# [EXERCISE DIRECTIONS]
A faithful copy is required: retype the records from their first line through the line with "## For running alternate models", and omit the pictures.

Dataset excerpts:
━━━━━━━━

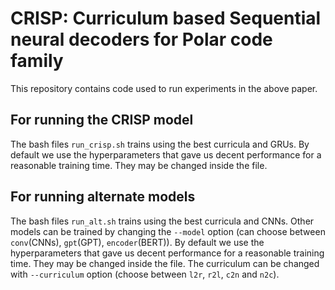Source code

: # CRISP: Curriculum based Sequential neural decoders for Polar code family

This repository contains code used to run experiments in the above paper. 

## For running the CRISP model 

The bash files `run_crisp.sh` trains using the best curricula and GRUs. By default we use the hyperparameters that gave us decent performance for a reasonable training time. They may be changed inside the file. 

## For running alternate models 

The bash files `run_alt.sh` trains using the best curricula and CNNs. Other models can be trained by changing the `--model` option (can choose between `conv`(CNNs), `gpt`(GPT), `encoder`(BERT)). By default we use the hyperparameters that gave us decent performance for a reasonable training time. They may be changed inside the file. The curriculum can be changed with `--curriculum` option (choose between `l2r`, `r2l`, `c2n` and `n2c`).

━━━━━━━━

# [OUTPUT OF THE TASK]
Source code

: # CRISP: Curriculum based Sequential neural decoders for Polar code family

This repository contains code used to run experiments in the above paper. 

## For running the CRISP model 

The bash files `run_crisp.sh` trains using the best curricula and GRUs. By default we use the hyperparameters that gave us decent performance for a reasonable training time. They may be changed inside the file. 

## For running alternate models 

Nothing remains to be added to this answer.